3 Key Fronts on which Africa must Combat Climate Change
Despite Africa’s low contribution to global greenhouse gas emissions, at just 3.8%, it remains the most vulnerable continent to climate change adverse impacts. This includes the exposure to exponential collateral damage, posing risks to its economies, infrastructure investments, water and food systems, public health, agriculture, and livelihoods.
The need for ambitious climate action is heightened as a result of these heightened effects, and without drastic intervention and actions taken, climate change has been predicted to remain an existential threat. In fact, it is projected to cause more devastating global consequences in the years to come.
As a way forward, climate experts have over the years identified the key drivers causing these planetary-scale changes, and as well, recommended various solutions to curb this situation. According to WeForum, pursuing rapid, resilient and inclusive growth is the best form of climate adaptation. Also, climate-smart agriculture, natural resources, and adaptation projects are all crucial.
This article by Brickstone reviews WeForum’s publication on the key areas which Africa must focus on in combating climate change, highlighting core insights and takeaways.
Climate Change in Africa
According to WeForum, never before have African countries felt such a sense of urgency to act, adapt and build resilience. Every year, people are experiencing more floods, soaring temperatures, coastal erosion, land degradation and other climatic shocks. In western and central Africa, recent floods across the region have affected millions of people, claiming lives and displacing tens of thousands from their homes and livelihoods.
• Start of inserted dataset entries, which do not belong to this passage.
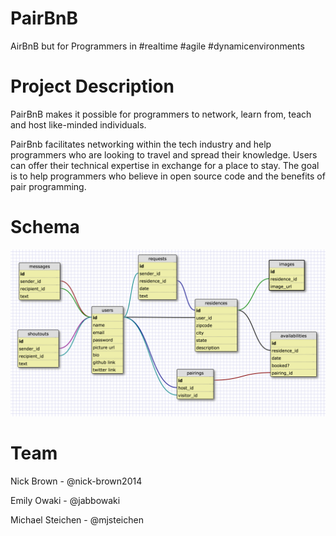 PairBnB
=======

AirBnB but for Programmers in #realtime #agile #dynamicenvironments

Project Description
=======

PairBnB makes it possible for programmers to network, learn from, teach and host like-minded individuals.

PairBnb facilitates networking within the tech industry and help programmers who are looking to travel and spread their knowledge. Users can offer their technical expertise in exchange for a place to stay. The goal is to help programmers who believe in open source code and the benefits of pair programming.

Schema
=======

![Schema](app/assets/images/schema.png)

Team
=======
Nick Brown - @nick-brown2014

Emily Owaki - @jabbowaki

Michael Steichen - @mjsteichen
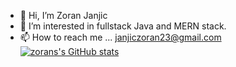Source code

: - 👋 Hi, I’m Zoran Janjic
- 👀 I’m interested in fullstack Java and MERN stack.
- 📫 How to reach me ... janjiczoran23@gmail.com
[![zorans's GitHub stats](https://github-readme-stats.vercel.app/api?username=ZoranUTF8&show_icons=true&theme=radical
)](https://github.com/anuraghazra/github-readme-stats)


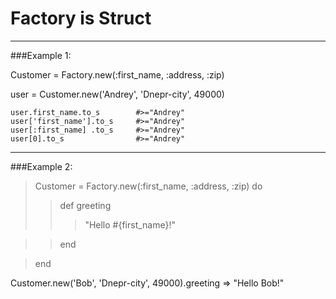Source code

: Factory is Struct
=======================
***
###Example 1:

Customer = Factory.new(:first_name, :address, :zip)

user = Customer.new('Andrey', 'Dnepr-city', 49000)

    user.first_name.to_s        #>="Andrey"
    user['first_name'].to_s     #>="Andrey"
    user[:first_name] .to_s     #>="Andrey"
    user[0].to_s                #>="Andrey"
 
***
###Example 2:

>Customer = Factory.new(:first_name, :address, :zip) do
>>def greeting
>>>"Hello #{first_name}!"

>>end

>end

Customer.new('Bob', 'Dnepr-city', 49000).greeting    => "Hello Bob!"
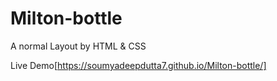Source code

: # Milton-bottle
A normal Layout by HTML &amp; CSS

Live Demo[https://soumyadeepdutta7.github.io/Milton-bottle/]
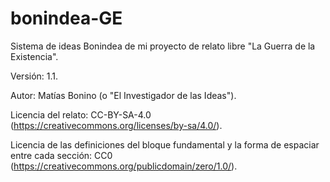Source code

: # bonindea-GE
Sistema de ideas Bonindea de mi proyecto de relato libre "La Guerra de la Existencia".

Versión: 1.1.

Autor: Matías Bonino (o "El Investigador de las Ideas").

Licencia del relato: CC-BY-SA-4.0 (https://creativecommons.org/licenses/by-sa/4.0/).

Licencia de las definiciones del bloque fundamental y la forma de espaciar entre cada sección:
CC0 (https://creativecommons.org/publicdomain/zero/1.0/).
It is one thing to talk about climate change, but as the African proverb says: “Seeing is different from being told.”
Yet Africa emits less than 4% of the global greenhouse gas emissions and is also today the largest contributor to carbon absorption thanks to the Congo Basin, the lungs of Africa and the world. The climate crisis is undermining hard-won development gains and deepening cycles of poverty, fragility and vulnerability across the continent.
As we concluded the World Bank IMF annual meetings in Washington, it was clear from the discussions that climate change was front and centre on the agenda of our finance ministers.
The recent Country Climate and Development Report (CCDR) for the G5 Sahel countries and forthcoming reports on Cameroon, Ghana and other countries from Africa show that climate change could induce GDP annual losses ranging between 2 and 12% by 2050, driving millions more into poverty. In the Sahel, 13.5 million more people could fall into poverty by 2050 if no action is taken. The research also highlights that advancing reforms for rapid, resilient and inclusive growth is both the best form of climate adaptation and the best strategy for meeting development goals.
So what are the key priorities from western and central African countries, as the delegations get ready for COP27 in Sharm El-Sheikh?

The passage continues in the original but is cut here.